(Beginning of DATA FOR THIS TASK)

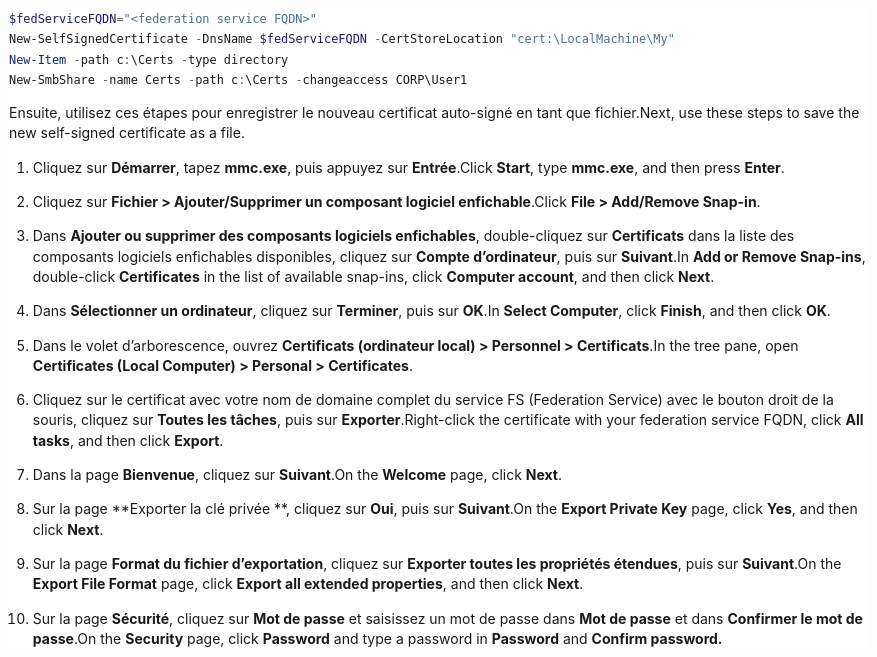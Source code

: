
 ```powershell
$fedServiceFQDN="<federation service FQDN>"
New-SelfSignedCertificate -DnsName $fedServiceFQDN -CertStoreLocation "cert:\LocalMachine\My"
New-Item -path c:\Certs -type directory
New-SmbShare -name Certs -path c:\Certs -changeaccess CORP\User1
```

<span data-ttu-id="c1473-165">Ensuite, utilisez ces étapes pour enregistrer le nouveau certificat auto-signé en tant que fichier.</span><span class="sxs-lookup"><span data-stu-id="c1473-165">Next, use these steps to save the new self-signed certificate as a file.</span></span>
  
1. <span data-ttu-id="c1473-166">Cliquez sur **Démarrer**, tapez **mmc.exe**, puis appuyez sur **Entrée**.</span><span class="sxs-lookup"><span data-stu-id="c1473-166">Click **Start**, type **mmc.exe**, and then press **Enter**.</span></span>
    
2. <span data-ttu-id="c1473-167">Cliquez sur **Fichier > Ajouter/Supprimer un composant logiciel enfichable**.</span><span class="sxs-lookup"><span data-stu-id="c1473-167">Click **File > Add/Remove Snap-in**.</span></span>
    
3. <span data-ttu-id="c1473-168">Dans **Ajouter ou supprimer des composants logiciels enfichables**, double-cliquez sur **Certificats** dans la liste des composants logiciels enfichables disponibles, cliquez sur **Compte d’ordinateur**, puis sur **Suivant**.</span><span class="sxs-lookup"><span data-stu-id="c1473-168">In **Add or Remove Snap-ins**, double-click **Certificates** in the list of available snap-ins, click **Computer account**, and then click **Next**.</span></span>
    
4. <span data-ttu-id="c1473-169">Dans **Sélectionner un ordinateur**, cliquez sur **Terminer**, puis sur **OK**.</span><span class="sxs-lookup"><span data-stu-id="c1473-169">In **Select Computer**, click **Finish**, and then click **OK**.</span></span>
    
5. <span data-ttu-id="c1473-170">Dans le volet d’arborescence, ouvrez **Certificats (ordinateur local) > Personnel > Certificats**.</span><span class="sxs-lookup"><span data-stu-id="c1473-170">In the tree pane, open **Certificates (Local Computer) > Personal > Certificates**.</span></span>
    
6. <span data-ttu-id="c1473-171">Cliquez sur le certificat avec votre nom de domaine complet du service FS (Federation Service) avec le bouton droit de la souris, cliquez sur **Toutes les tâches**, puis sur **Exporter**.</span><span class="sxs-lookup"><span data-stu-id="c1473-171">Right-click the certificate with your federation service FQDN, click **All tasks**, and then click **Export**.</span></span>
    
7. <span data-ttu-id="c1473-172">Dans la page **Bienvenue**, cliquez sur **Suivant**.</span><span class="sxs-lookup"><span data-stu-id="c1473-172">On the **Welcome** page, click **Next**.</span></span>
    
8. <span data-ttu-id="c1473-173">Sur la page \*\*Exporter la clé privée \*\*, cliquez sur **Oui**, puis sur **Suivant**.</span><span class="sxs-lookup"><span data-stu-id="c1473-173">On the **Export Private Key** page, click **Yes**, and then click **Next**.</span></span>
    
9. <span data-ttu-id="c1473-174">Sur la page **Format du fichier d’exportation**, cliquez sur **Exporter toutes les propriétés étendues**, puis sur **Suivant**.</span><span class="sxs-lookup"><span data-stu-id="c1473-174">On the **Export File Format** page, click **Export all extended properties**, and then click **Next**.</span></span>
    
10. <span data-ttu-id="c1473-175">Sur la page **Sécurité**, cliquez sur **Mot de passe** et saisissez un mot de passe dans **Mot de passe** et dans **Confirmer le mot de passe**.</span><span class="sxs-lookup"><span data-stu-id="c1473-175">On the **Security** page, click **Password** and type a password in **Password** and **Confirm password.**</span></span>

(End of DATA FOR THIS TASK)

**YOUR ASSIGNMENT**: Would you please copy the lines above, from the one holding "then click **Export**.</span></span>" through the last, and nothing else?

**RESPONSE FOR THIS EXERCISE**:
6. <span data-ttu-id="c1473-171">Cliquez sur le certificat avec votre nom de domaine complet du service FS (Federation Service) avec le bouton droit de la souris, cliquez sur **Toutes les tâches**, puis sur **Exporter**.</span><span class="sxs-lookup"><span data-stu-id="c1473-171">Right-click the certificate with your federation service FQDN, click **All tasks**, and then click **Export**.</span></span>
    
7. <span data-ttu-id="c1473-172">Dans la page **Bienvenue**, cliquez sur **Suivant**.</span><span class="sxs-lookup"><span data-stu-id="c1473-172">On the **Welcome** page, click **Next**.</span></span>
    
8. <span data-ttu-id="c1473-173">Sur la page \*\*Exporter la clé privée \*\*, cliquez sur **Oui**, puis sur **Suivant**.</span><span class="sxs-lookup"><span data-stu-id="c1473-173">On the **Export Private Key** page, click **Yes**, and then click **Next**.</span></span>
    
9. <span data-ttu-id="c1473-174">Sur la page **Format du fichier d’exportation**, cliquez sur **Exporter toutes les propriétés étendues**, puis sur **Suivant**.</span><span class="sxs-lookup"><span data-stu-id="c1473-174">On the **Export File Format** page, click **Export all extended properties**, and then click **Next**.</span></span>
    
10. <span data-ttu-id="c1473-175">Sur la page **Sécurité**, cliquez sur **Mot de passe** et saisissez un mot de passe dans **Mot de passe** et dans **Confirmer le mot de passe**.</span><span class="sxs-lookup"><span data-stu-id="c1473-175">On the **Security** page, click **Password** and type a password in **Password** and **Confirm password.**</span></span>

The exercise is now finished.